Case (ii): \(\varvec{r= i}\) 

If \(i = 0\), an interval representation \({\mathcal {I}}_{i,\ell }\) consists of the two disjoint intervals \(I_0\) and \(I_\ell \). Only \(S = \emptyset \) satisfies the prescribed conditions for \(f({\mathcal {I}}_{i,\ell }{;} i, k^\prime )\). Thus, for any integer \(\ell > 0\), we have \(f({\mathcal {I}}_{i,\ell }{;} i, k^\prime ) = 0\) if \(k^\prime =0\); otherwise \(f({\mathcal {I}}_{i,\ell }{;} i, k^\prime ) = -\infty \). Suppose that \(i>0\).

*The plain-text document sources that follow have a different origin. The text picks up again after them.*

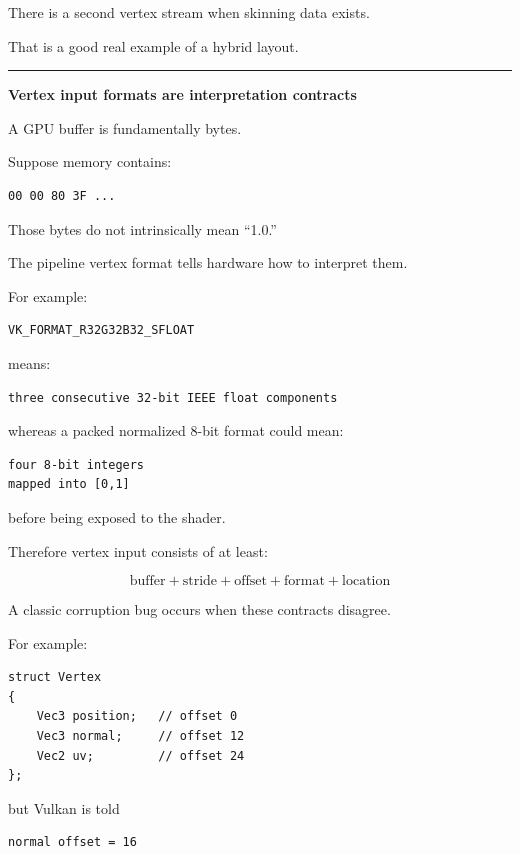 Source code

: There is a second vertex stream when skinning data exists.

That is a good real example of a hybrid layout.

\begin{center}\rule{0.5\linewidth}{0.5pt}\end{center}

\textbf{Vertex input formats are interpretation contracts}

A GPU buffer is fundamentally bytes.

Suppose memory contains:

\begin{verbatim}
00 00 80 3F ...
\end{verbatim}

Those bytes do not intrinsically mean ``1.0.''

The pipeline vertex format tells hardware how to interpret them.

For example:

\begin{verbatim}
VK_FORMAT_R32G32B32_SFLOAT
\end{verbatim}

means:

\begin{verbatim}
three consecutive 32-bit IEEE float components
\end{verbatim}

whereas a packed normalized 8-bit format could mean:

\begin{verbatim}
four 8-bit integers
mapped into [0,1]
\end{verbatim}

before being exposed to the shader.

Therefore vertex input consists of at least:

\[
\boxed{\text{buffer}+\text{stride}+\text{offset}+\text{format}+\text{location}}
\]

A classic corruption bug occurs when these contracts disagree.

For example:

\begin{verbatim}
struct Vertex
{
    Vec3 position;   // offset 0
    Vec3 normal;     // offset 12
    Vec2 uv;         // offset 24
};
\end{verbatim}

but Vulkan is told

\begin{verbatim}
normal offset = 16
\end{verbatim}

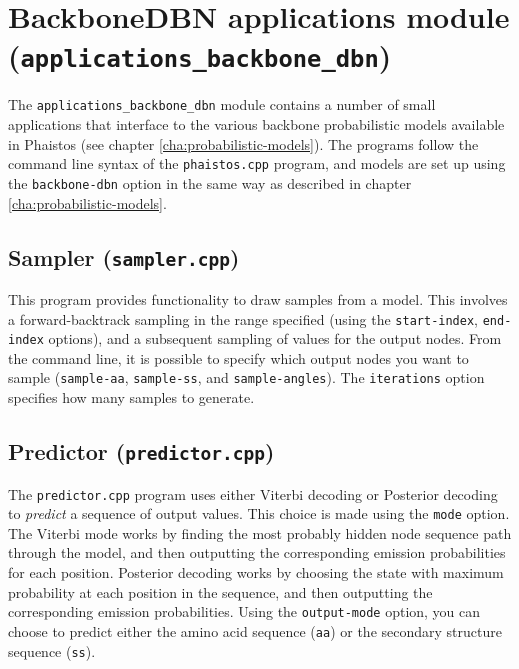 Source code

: \chapter[BackboneDBN applications module]{BackboneDBN applications module\\(\texttt{applications\_backbone\_dbn})}
\label{cha:backbone-dbn-apps}

The \texttt{applications\_backbone\_dbn} module contains a number of
small applications that interface to the various backbone
probabilistic models available in Phaistos (see chapter
\ref{cha:probabilistic-models}). The programs follow the command line
syntax of the \texttt{phaistos.cpp} program, and models are set up
using the \texttt{backbone-dbn} option in the same way as described in chapter
\ref{cha:probabilistic-models}.

\section{Sampler (\texttt{sampler.cpp})}
\label{sec:sampler}

This program provides functionality to draw samples from a model. This
involves a forward-backtrack sampling in the range specified (using
the \texttt{start-index}, \texttt{end-index} options), and a
subsequent sampling of values for the output nodes. From the command
line, it is possible to specify which output nodes you want to sample
(\texttt{sample-aa}, \texttt{sample-ss}, and
\texttt{sample-angles}). The \texttt{iterations} option specifies how
many samples to generate.


\section{Predictor (\texttt{predictor.cpp})}
\label{sec:predictor}

The \texttt{predictor.cpp} program uses either Viterbi decoding or
Posterior decoding to \emph{predict} a sequence of output values. This
choice is made using the \texttt{mode} option. The Viterbi mode works
by finding the most probably hidden node sequence path through the
model, and then outputting the corresponding emission probabilities
for each position. Posterior decoding works by choosing the state with
maximum probability at each position in the sequence, and then
outputting the corresponding emission probabilities. Using the
\texttt{output-mode} option, you can choose to predict either the
amino acid sequence (\texttt{aa}) or the secondary structure sequence
(\texttt{ss}).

To calculate \(f({\mathcal {I}}_{i,\ell }{;} i, k^\prime )\) for each integers \(i, \ell \), and \(k^\prime \), we give the following lemma.

Lemma 5

Let \({\mathcal {S}}\) be a subset of \({\mathcal {I}}_{i,\ell } {\setminus } \{I_0,I_i,I_\ell \}\) such that \(|{\mathcal {S}}| = k^\prime \). In addition, let \(\ell ^\prime \in \{i, \ell \}\) be an integer such that \(\textsf{left}(I_{\ell ^\prime }) \le \min \{\textsf{left}(I_{i}), \textsf{left}(I_{\ell })\}\). Then, \(H({\mathcal {I}}_{i, \ell }{;}{\mathcal {S}}) = H({\mathcal {I}}_{i-1, \ell ^\prime }{;}{\mathcal {S}})\).

Proof

We first show that \(H({\mathcal {I}}_{i, \ell }{;}{\mathcal {S}}) \subseteq H({\mathcal {I}}_{i-1, \ell ^\prime }{;}{\mathcal {S}})\). Let \(I^\prime \in \{I_i, I_\ell \}\) be the other interval that is distinct from \(I_{\ell ^\prime }\). Since \(I^\prime \notin {\mathcal {S}}\), we have \(H({\mathcal {I}}_{i,\ell }{;}{\mathcal {S}}) = H({\mathcal {I}}_{i,\ell }{;}{\mathcal {S}}) {\setminus } \{I^\prime \}\). Moreover, from Lemma 3, it holds that

$$\begin{aligned} H({\mathcal {I}}_{i,\ell }{;}{\mathcal {S}}) \setminus \{I^\prime \} \subseteq H({\mathcal {I}}_{i,\ell } \setminus \{I^\prime \}{;}{\mathcal {S}} \setminus \{I^\prime \}) = H({\mathcal {I}}_{i-1, \ell ^\prime }{;}{\mathcal {S}}). \end{aligned}$$

Thus, we have \(H({\mathcal {I}}_{i, \ell }{;}{\mathcal {S}}) \subseteq H({\mathcal {I}}_{i-1, \ell ^\prime }{;}{\mathcal {S}})\).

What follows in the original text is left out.